[[ Exercise data, beginning ]]

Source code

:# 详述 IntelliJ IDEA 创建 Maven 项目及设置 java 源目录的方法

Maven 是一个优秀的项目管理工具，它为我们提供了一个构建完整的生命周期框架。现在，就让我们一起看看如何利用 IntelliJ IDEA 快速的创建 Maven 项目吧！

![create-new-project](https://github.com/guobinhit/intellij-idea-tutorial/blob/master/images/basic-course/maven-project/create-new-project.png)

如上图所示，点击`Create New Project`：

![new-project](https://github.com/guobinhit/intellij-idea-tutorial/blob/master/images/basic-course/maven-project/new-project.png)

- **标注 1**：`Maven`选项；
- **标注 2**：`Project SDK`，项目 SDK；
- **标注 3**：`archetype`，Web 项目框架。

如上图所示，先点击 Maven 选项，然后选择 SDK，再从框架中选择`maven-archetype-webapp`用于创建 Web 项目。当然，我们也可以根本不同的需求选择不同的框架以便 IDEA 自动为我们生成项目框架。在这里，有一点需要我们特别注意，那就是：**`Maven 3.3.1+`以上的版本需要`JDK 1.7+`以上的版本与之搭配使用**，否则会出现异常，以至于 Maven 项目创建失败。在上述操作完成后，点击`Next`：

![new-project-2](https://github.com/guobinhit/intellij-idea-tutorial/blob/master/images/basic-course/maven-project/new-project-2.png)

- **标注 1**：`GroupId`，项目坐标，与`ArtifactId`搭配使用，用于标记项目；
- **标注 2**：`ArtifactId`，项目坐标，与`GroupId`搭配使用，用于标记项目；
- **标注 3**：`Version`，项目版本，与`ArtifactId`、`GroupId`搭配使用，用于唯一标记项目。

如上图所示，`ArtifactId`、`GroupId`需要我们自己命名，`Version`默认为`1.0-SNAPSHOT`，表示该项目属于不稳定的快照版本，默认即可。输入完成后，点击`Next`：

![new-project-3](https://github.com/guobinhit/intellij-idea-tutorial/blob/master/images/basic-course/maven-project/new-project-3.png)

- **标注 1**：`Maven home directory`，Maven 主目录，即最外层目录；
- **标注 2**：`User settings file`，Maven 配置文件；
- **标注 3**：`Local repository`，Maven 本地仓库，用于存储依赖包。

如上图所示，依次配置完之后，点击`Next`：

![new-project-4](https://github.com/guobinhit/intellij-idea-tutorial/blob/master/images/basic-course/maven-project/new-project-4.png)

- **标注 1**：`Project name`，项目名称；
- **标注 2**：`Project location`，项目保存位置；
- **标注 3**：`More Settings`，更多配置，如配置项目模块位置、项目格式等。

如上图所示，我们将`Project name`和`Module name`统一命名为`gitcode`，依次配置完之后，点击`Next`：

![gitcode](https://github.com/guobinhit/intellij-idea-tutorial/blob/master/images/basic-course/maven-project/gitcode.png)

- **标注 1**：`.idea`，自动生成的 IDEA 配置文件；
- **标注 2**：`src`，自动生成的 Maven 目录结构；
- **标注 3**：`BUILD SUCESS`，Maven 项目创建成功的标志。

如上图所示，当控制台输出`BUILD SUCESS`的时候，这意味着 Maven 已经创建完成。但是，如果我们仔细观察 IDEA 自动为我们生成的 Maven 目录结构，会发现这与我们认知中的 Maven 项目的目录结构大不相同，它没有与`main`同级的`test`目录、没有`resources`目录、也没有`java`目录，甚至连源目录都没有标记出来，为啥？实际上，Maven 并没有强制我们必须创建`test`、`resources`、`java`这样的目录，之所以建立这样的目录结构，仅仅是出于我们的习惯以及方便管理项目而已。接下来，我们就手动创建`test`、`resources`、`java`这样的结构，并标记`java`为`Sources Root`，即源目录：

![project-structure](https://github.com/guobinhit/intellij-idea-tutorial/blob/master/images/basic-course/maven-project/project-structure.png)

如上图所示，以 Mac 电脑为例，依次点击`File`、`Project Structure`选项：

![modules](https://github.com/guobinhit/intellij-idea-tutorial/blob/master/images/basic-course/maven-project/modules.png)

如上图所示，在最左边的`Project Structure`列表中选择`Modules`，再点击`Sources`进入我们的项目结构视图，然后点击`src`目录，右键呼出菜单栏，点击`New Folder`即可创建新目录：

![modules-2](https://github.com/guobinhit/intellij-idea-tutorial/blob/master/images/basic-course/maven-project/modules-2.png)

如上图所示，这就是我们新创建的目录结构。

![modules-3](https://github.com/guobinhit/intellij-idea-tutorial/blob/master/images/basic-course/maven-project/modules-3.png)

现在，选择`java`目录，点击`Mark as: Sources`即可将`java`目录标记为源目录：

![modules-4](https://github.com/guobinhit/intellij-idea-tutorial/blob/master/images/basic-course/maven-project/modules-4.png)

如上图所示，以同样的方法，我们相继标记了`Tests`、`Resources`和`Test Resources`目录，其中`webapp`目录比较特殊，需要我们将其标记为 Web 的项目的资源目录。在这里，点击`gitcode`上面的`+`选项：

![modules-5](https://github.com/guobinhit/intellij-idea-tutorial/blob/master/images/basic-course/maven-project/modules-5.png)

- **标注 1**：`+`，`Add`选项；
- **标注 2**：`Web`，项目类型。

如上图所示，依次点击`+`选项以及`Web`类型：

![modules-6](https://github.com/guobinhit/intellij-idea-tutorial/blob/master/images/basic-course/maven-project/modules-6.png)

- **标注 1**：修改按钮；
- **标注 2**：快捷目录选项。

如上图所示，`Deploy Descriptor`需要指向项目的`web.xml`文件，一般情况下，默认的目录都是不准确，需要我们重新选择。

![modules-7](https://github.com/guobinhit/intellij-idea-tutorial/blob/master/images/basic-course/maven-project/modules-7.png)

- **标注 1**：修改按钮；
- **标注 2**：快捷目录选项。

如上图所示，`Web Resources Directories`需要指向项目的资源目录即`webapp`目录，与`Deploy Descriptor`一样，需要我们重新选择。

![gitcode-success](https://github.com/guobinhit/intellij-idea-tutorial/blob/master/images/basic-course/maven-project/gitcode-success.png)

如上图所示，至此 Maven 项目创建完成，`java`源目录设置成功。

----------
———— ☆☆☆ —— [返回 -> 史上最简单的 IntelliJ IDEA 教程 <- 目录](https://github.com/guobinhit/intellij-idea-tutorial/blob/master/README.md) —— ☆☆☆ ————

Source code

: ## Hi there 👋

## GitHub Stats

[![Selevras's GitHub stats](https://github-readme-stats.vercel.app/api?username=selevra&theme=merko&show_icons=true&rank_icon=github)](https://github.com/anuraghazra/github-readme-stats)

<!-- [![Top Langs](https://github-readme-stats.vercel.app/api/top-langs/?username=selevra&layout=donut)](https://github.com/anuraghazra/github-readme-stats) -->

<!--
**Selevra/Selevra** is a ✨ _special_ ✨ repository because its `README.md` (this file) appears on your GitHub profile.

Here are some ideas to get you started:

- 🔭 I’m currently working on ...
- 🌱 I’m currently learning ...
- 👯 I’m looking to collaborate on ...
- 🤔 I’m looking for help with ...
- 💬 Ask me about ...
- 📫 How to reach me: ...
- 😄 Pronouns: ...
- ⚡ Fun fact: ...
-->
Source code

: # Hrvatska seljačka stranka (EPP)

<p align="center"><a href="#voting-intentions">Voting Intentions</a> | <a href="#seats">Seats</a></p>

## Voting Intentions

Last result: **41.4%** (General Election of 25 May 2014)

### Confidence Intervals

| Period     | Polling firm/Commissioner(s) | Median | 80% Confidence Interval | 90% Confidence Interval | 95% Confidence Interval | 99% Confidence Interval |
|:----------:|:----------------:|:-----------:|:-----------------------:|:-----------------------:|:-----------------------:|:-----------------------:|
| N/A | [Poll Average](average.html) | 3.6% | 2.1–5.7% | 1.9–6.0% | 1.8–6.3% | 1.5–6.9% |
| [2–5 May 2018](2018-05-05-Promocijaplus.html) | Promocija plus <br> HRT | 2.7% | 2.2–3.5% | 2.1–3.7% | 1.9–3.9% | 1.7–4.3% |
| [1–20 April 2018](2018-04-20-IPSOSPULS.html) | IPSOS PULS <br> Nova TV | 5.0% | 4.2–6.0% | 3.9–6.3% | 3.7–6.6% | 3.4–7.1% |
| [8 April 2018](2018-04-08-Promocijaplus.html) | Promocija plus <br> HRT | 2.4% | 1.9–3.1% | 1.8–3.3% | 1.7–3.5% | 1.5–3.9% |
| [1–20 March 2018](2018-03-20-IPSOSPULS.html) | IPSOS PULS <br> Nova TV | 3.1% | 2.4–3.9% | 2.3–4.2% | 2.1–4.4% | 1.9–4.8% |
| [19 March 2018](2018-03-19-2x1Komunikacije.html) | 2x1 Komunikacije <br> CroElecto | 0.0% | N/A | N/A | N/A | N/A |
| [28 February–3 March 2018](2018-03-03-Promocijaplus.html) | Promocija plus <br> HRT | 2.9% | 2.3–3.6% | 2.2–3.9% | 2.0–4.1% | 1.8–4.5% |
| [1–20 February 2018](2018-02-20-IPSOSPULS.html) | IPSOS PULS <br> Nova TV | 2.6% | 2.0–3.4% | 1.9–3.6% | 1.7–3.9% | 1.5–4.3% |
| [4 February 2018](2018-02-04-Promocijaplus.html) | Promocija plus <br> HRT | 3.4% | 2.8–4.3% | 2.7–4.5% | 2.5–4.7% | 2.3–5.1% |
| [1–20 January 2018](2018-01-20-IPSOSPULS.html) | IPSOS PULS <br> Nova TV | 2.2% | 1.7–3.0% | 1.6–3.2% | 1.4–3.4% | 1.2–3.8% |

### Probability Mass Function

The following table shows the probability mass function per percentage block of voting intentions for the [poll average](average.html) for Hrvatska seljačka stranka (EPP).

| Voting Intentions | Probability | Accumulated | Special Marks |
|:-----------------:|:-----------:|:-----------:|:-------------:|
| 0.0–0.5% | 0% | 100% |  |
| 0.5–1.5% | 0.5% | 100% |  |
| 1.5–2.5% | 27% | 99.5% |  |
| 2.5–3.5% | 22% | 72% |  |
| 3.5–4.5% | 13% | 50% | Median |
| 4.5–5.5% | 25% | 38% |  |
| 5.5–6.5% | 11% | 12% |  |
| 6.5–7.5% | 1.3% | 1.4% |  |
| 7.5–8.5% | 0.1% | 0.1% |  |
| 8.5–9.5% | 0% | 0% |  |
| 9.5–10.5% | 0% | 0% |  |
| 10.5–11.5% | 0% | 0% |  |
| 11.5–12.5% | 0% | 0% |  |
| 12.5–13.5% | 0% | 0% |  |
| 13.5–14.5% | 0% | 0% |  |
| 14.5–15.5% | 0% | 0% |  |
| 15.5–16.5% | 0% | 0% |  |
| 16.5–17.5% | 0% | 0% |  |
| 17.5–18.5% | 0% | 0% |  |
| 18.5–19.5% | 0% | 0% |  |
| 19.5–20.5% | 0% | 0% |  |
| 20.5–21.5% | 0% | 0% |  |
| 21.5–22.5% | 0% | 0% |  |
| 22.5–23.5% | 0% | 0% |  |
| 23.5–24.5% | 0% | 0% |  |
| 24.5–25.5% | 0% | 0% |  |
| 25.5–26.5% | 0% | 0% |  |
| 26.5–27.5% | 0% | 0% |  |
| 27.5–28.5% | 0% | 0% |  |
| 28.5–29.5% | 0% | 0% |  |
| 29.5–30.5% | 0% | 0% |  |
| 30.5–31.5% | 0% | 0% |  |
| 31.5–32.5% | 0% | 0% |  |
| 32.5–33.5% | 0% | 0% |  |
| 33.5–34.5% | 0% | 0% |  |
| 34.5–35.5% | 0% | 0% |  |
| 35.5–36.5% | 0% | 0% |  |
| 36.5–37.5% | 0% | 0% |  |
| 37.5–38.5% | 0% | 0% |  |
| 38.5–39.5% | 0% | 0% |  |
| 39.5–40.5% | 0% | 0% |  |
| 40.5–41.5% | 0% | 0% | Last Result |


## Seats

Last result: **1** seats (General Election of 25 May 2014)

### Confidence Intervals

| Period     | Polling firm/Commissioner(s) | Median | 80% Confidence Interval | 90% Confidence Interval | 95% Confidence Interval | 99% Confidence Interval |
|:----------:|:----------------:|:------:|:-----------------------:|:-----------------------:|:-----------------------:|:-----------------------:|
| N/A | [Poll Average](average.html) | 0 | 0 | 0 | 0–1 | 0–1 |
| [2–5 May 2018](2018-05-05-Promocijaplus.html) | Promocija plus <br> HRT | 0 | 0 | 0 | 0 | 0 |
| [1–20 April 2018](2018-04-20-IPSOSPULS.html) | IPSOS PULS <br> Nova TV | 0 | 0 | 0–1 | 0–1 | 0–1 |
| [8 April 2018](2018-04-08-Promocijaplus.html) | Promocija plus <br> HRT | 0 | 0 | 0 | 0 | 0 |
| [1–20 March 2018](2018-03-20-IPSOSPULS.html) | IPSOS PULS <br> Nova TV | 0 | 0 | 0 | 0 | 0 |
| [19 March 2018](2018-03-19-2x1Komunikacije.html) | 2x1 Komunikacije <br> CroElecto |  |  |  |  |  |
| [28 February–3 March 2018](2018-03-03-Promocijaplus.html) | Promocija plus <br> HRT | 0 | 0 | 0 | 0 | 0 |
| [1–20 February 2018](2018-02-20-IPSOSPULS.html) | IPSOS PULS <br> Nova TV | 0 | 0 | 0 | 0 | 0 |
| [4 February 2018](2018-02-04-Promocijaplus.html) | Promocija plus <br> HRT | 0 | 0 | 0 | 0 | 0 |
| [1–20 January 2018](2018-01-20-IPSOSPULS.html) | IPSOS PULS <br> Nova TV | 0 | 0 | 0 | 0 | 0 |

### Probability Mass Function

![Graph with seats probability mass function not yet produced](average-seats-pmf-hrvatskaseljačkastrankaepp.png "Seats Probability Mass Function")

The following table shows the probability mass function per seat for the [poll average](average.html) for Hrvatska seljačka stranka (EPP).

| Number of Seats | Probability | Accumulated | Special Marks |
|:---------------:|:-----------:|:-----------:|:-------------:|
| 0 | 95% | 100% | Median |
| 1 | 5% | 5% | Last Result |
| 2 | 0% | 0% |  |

[[ Exercise data, end ]]

**Task directions**
Only the number of lines in the data that hold "项目坐标" should be stated.

**Result of the task**
2